Attack of the Giant Leeches (Bernard L. Kowalski / U.S., 1959):
(Attack of the Blood Leeches; Demons of the Swamp)

"The horse leech’s daughter is a closed system. Her quantum of wantum cannot vary." A humid strain of Baby Doll pulses through it all, with Yvette Vickers sauntering indolently into the general store in a half-open frilly peignoir, a toothbrush slipping in and out of her foamy mouth. The rotund cuckold (Bruno VeSota) catches her in flagrante delicto with a local lout (Cal Emmet), the illicit couple stands before his shotgun on the edge of the Everglades: "Into the water!" A game garden (Ken Clark) and a scientist’s daughter (Jan Shepard) comprise the Good Couple elsewhere, a pair of reward-hungry poachers are the moonshine-swilling jesters. The leeches themselves are marvelously ramshackle creations of the Corman school, one moment they’re crew members transparently squirming in zipped-up sleeping bags and the next they’re raunchy, Cubist vampire-tentacles. Cape Canaveral contamination is hinted at, allusions to the Seminole and the U.S. Army add to the dense subtext, the torch-lit chiaroscuro of an underwater cave (trapped humans raw from bloody suction cups) gives just a whiff of an underground, 8mm Irving Klaw loop.
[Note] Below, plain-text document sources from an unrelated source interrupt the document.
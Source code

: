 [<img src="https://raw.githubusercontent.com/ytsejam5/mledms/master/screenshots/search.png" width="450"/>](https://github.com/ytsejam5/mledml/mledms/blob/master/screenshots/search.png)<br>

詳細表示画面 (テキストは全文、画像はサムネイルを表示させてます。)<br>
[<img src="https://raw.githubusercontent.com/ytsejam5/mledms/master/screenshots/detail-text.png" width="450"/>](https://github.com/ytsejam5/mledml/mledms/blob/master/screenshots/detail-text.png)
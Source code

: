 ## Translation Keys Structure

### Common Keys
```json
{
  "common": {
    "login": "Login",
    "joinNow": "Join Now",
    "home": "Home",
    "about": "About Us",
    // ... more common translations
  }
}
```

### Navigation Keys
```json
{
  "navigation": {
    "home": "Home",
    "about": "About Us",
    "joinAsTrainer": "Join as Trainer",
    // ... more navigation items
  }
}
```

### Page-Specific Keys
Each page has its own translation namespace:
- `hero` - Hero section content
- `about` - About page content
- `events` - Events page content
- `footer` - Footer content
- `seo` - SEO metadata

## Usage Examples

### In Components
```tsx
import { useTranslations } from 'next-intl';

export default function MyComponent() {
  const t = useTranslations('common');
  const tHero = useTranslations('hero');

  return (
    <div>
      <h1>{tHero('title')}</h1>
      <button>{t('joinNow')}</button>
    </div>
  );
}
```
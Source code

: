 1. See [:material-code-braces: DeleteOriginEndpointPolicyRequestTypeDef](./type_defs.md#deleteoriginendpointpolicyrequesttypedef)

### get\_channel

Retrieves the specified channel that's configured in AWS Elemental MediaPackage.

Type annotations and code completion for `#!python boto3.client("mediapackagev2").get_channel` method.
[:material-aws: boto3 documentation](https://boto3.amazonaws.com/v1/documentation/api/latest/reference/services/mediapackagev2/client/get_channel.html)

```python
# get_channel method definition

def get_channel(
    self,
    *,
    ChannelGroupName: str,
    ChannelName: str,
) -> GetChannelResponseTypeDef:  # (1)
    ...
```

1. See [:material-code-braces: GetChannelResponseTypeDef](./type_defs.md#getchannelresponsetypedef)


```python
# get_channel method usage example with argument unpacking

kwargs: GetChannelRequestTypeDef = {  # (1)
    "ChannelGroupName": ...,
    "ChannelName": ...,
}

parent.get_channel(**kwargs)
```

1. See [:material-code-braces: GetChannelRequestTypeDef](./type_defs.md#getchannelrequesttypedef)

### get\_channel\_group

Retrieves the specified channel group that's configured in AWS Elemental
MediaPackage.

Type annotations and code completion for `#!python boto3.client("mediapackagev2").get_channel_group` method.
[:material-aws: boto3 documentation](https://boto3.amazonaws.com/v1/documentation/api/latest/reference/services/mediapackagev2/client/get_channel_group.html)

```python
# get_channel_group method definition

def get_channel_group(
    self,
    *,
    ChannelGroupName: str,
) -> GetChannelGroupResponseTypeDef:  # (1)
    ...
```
Dynamite has the bodies bobbing up to the surface, anticipating a key image from Russell’s Women in Love. Bernard L. Kowalski films the swamps in the footsteps of Renoir and Ray, and the result is a pungent little fable with a certain Rimbaudian side ("Singer, your goddaughter is my thirst so mad / A mouthless intimate hydra / Which consumes and ravages"). With Tyler McVey, Gene Roth, and Dan White. In black and white.